OMG BEACH TOWN BEACH TOWN BEACH TOWN
Accommodation: I’m a 30 second walk to the workspace, a minute walk from the beach and there’s a grocery store directly below my apartment. We have a two bedroom, one bath, big living space, fully furnished kitchen, washing machine included, huge balcony facing the beach apartment. I don’t foresee me leaving this two block stretch for the month. I’m living with a girl named Eryn, very sweet and has introduced me to the glory that is ketchup on mac and cheese. Apparently Canadians put ketchup on everything – I could be down.
Workspace: RY has created its own workspace in Split, Croatia as a permanent location for future groups. It’s an open space, with tables, a few call rooms, lunch served every day (for $5 USD) and floor to ceiling windows that look out to the water. It’s awesome.
Community: Split is a tourist town but calmer than any beach town I’ve seen in Florida. We’re along the Adriatic sea, everyone speaks English, there’s a ton of restaurants and bars and tanned men in speedos walking around everywhere.
Currency: Croatia’s currency is the Kuna – like Hakuna Matata as one of my RY peeps said. It’s 7 kuna to a USD – the grocery store and such is very cheap but it’s normal beach US prices at the surrounding restaurants.
Sunday, August 28 – Toes in the Pebbles
With the grocery store and an ATM right below me, life is good this month. It’s not huge but it has produce, basic meats and items that I need. After I stocked the kitchen, I wandered down the beach for a few hours. These beaches are definitely different than the Florida ones I grew up with – both the environment and the people. They have pebbles instead of sand, bright blue, clear water, and the shoreline is windier than the straight shore beaches on the East Coast. The people are extremely tanned, have no sense or care for personal space (if there’s 3 feet of open space they will take it, regardless if they’re sitting right on top of you), lots of skin (no shame in size here, speedos and bikinis for days; and all the kids under 6 run around nekkid – I hope someone put sunscreen on that little white behind), and everyone lays on towels, no beach chairs to be seen. I’m impressed with these locals on a few levels as the pebbles hurt to lay on let alone walk on and the rocks are slick as can be when you walk into the water. I went full American and bought a $10 USD beach chair and I wear my chacos into the water prompting stares but preventing an embarrassing slip and splash as the algae covered rocks kick my butt.

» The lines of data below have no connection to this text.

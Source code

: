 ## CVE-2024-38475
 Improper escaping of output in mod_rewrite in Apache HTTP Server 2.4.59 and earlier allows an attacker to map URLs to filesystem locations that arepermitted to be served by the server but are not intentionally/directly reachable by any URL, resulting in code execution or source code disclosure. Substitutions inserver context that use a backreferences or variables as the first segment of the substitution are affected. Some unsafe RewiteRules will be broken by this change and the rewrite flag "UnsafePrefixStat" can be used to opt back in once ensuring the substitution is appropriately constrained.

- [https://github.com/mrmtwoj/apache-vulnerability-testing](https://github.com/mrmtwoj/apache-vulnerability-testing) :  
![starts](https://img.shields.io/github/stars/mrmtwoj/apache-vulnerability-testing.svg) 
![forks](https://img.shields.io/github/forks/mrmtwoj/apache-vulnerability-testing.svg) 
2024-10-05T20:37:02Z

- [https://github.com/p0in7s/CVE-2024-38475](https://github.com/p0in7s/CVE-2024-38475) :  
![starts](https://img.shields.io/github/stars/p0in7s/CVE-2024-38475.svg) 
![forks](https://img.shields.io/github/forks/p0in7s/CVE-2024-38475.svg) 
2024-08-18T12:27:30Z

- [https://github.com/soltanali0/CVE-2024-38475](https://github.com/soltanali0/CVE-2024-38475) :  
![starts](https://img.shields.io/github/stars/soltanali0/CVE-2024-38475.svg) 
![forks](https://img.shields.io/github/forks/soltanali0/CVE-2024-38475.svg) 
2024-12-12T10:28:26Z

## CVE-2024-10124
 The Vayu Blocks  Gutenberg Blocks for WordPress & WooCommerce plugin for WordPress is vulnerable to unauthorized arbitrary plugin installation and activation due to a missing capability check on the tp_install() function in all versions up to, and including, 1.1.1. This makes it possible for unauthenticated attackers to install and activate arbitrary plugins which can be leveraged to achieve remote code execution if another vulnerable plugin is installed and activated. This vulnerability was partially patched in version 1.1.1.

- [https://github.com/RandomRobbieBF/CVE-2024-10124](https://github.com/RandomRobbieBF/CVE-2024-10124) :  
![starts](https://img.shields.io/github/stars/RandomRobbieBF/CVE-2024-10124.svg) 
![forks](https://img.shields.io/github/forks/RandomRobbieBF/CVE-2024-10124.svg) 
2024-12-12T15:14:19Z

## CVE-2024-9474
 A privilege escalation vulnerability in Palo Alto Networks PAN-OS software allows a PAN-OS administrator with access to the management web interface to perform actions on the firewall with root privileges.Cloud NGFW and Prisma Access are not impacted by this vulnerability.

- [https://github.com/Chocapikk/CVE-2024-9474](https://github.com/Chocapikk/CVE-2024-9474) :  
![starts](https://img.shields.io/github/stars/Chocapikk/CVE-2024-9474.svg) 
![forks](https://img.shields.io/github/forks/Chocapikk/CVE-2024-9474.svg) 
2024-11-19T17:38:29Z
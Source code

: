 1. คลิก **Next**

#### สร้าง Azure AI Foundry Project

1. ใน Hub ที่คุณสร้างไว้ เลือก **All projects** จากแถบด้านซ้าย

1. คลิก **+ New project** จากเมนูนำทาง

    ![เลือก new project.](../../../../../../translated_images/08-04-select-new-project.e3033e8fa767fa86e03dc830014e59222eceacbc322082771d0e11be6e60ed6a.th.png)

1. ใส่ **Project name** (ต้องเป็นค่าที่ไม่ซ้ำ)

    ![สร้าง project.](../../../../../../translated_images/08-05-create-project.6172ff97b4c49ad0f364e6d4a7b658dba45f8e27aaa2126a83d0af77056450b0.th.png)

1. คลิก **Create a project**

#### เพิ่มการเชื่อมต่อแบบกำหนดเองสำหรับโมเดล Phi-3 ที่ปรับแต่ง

It was a really good first day, filled with sun and hanging out with remotes that I normally don’t spend time with. I ended it by spending my favorite part of the day (those 6pm shadows) by the water with a wine spritzer in hand. Just had a preview of me at 75 yrs old and I don’t mind it.
Monday, August 29 – New Routines
I’m trying to plan my days according to when I have the most calls for work – if it’s a pretty open day, I’ll do a normal work schedule but if I have calls, I start a little later in the early afternoon so I can be online at the same time as everyone else.
With lots of calls today, I spent my morning reading at the beach, heading in for lunch and starting my work day. It’s a routine I feel like I could get used to.
Tuesday, August 30
Same schedule today, iced coffee on my patio, headed to the beach for an hour or so and then started work later in the morning. The best part of the beach (besides that I’m a minute walk and the water is beautiful) is the people watching. Kids running by in their little speedos (how they run on the pebbles I won’t understand), leather skinned men playing cards, and the grandmother playing with her grandson in the water and then squeezing the top part of her bathing suit to let out the water it absorbed. I literally saw this on 3 occasions, 3 different older ladies. I understand you can get top heavy but a little discretion as you milk yourself, please.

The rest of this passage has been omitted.